There would be opportunity for arbitrage in assembling quantities of property rights and predicting future values based on current events and scientific understanding. The ability to adjust for changes in situ and without cumbersome hearing processes would greatly improve the pricing and allocation of pollution rights. This is fundamentally Coase’s theorem for how we resolve economic allocation in the presence of externalities.
Why Property Rights, and What Can Go Wrong?
Why do we need to create property rights? Here the answer is straightforward. Property rights are a way of preserving the commons by assigning individual responsibility. There are other methods of preserving the commons and have evolved in parallel with the idea of property tights over the past several millennia. One of the most profound tools to regulate the commons was through evolved common law. However, with the creation of the EPA we abandoned our entire common law structure of environmental regulation, e.g. the failure of North Carolina’s nuisance suit against the Tennessee Valley Authority. Because of the time and history that took to establish that common law, there is no way to bring it back. This is the fundamental problem with deregulation. By creating a property right we borrow from the common law that exists surrounding the concept of private property. Private property is the cornerstone of our society.
A fundamental idea is that society evolves structure in the absence of regulation and that this organic construction is common law.(Hayek 1960 and Hayek 1983) We need to appreciate the importance of evolved social structure without it we run into problems. When we legislate and regulate structure, it paves over the organic structure–obliterating much of the richness that previously existed. When we deregulate, which is what I propose in this paper, we must replace the structure that we tear down with a different structure. I propose replacing many existing regulations with property rights to resolve the tragedy of the commons in a manner that allows complexity.

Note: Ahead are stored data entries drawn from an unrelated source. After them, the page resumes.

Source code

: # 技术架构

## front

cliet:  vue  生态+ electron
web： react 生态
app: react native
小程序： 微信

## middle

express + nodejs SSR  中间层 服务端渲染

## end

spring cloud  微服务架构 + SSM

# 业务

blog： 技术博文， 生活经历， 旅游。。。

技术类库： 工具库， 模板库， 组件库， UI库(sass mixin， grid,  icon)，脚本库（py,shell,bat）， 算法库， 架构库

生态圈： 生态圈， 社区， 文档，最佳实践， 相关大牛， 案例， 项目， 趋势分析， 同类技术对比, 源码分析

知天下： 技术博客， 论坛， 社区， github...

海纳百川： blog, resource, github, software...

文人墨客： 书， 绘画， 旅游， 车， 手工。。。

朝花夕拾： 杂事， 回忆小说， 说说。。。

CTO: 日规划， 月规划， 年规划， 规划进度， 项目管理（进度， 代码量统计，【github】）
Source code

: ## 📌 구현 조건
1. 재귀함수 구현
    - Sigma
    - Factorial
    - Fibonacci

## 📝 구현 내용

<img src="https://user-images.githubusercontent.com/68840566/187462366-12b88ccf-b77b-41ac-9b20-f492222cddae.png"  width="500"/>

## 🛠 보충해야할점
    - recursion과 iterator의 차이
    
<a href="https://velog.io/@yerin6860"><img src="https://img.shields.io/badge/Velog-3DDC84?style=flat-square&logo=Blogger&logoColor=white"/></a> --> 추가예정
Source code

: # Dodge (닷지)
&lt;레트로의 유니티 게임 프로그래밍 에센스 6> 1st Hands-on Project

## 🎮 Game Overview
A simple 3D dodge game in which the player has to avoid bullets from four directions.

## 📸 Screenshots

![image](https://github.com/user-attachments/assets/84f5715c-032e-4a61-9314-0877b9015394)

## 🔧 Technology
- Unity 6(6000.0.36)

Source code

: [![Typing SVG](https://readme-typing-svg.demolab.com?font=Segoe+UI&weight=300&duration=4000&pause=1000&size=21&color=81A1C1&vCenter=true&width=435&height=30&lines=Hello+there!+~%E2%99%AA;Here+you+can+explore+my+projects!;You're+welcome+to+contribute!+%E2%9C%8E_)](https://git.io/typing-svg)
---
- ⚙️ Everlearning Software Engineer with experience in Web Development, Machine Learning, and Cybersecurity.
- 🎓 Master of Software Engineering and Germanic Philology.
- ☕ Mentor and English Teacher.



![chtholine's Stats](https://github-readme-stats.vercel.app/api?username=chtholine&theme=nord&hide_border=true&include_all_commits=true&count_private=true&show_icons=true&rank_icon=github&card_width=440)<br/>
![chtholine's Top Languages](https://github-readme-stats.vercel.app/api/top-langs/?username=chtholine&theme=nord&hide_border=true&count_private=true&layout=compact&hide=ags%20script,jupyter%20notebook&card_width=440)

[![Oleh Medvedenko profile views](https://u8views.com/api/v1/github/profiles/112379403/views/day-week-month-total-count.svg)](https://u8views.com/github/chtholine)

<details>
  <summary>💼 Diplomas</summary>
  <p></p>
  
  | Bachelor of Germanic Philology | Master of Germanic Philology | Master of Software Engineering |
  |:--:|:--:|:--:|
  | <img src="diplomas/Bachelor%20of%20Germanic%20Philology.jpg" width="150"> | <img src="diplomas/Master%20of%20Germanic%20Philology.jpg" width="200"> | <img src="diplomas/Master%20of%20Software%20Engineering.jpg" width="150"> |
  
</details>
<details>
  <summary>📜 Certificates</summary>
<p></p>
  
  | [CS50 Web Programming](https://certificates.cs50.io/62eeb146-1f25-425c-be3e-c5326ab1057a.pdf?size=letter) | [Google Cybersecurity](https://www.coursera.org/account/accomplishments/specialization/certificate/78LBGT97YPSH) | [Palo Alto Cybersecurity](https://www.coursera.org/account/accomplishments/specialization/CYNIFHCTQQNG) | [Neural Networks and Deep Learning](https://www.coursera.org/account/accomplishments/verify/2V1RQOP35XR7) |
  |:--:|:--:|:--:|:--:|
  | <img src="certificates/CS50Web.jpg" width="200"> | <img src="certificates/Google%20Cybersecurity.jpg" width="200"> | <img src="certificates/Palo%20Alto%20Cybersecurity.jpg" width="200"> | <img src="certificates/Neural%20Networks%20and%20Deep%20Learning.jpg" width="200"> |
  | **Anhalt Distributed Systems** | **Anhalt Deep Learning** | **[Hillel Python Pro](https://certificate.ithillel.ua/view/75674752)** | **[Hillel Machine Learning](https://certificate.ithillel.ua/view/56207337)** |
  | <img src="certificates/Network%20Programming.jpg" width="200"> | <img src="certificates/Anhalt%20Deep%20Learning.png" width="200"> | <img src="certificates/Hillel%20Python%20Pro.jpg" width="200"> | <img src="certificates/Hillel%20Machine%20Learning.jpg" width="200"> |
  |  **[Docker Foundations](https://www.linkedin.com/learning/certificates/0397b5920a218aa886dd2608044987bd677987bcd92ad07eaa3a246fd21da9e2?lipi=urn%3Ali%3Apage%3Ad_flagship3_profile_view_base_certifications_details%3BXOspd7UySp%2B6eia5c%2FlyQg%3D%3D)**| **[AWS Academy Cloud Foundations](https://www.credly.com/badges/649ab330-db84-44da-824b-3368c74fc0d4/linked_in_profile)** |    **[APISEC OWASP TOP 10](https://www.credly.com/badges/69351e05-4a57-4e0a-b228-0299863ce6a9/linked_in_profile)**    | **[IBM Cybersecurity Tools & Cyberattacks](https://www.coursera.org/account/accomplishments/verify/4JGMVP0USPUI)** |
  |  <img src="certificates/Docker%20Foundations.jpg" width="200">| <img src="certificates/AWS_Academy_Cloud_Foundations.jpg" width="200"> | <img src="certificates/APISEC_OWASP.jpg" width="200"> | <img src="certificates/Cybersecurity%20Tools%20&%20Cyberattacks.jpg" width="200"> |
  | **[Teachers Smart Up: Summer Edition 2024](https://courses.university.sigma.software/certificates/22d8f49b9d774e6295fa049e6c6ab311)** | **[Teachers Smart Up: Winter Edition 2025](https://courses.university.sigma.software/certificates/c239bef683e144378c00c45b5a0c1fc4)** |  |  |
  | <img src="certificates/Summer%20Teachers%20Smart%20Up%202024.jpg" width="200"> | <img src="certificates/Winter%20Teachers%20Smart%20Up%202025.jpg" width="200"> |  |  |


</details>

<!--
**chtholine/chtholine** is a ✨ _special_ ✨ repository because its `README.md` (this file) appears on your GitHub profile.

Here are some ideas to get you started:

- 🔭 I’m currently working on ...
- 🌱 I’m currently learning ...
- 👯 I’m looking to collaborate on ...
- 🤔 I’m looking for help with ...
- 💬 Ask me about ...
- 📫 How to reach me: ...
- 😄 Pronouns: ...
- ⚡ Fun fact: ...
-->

The approach I advocate rests on the premise of not presuming to know the values (practical knowledge used in economic calculation) of my fellow humans. I have no right to presume such knowledge and by presuming such knowledge I infringe on other individual’s inalienable rights. This requires a measure of trust in other people. Unfortunately, based on the current trend in policy and political discourse, such a liberal principle is an anathema. My approach guts the power of the EPA–destroying the political rents that can be paid through environmental regulation, both in the executive and legislative. Because of this, the likelihood of it seeing the light of being brought to the floor of the House or Senate is nil. It removes too much authority from the government restoring it to the individual with whom it rightfully belongs.
I write this to present you with a logically consistent alternative to our current discourse on resolving climate change. I only sought logical consistency. I do not presume to know that this is the “best course” of action just that it is “a course”. I welcome your thoughts and feedback. Thank you for bearing with me on this complex and lengthy subject.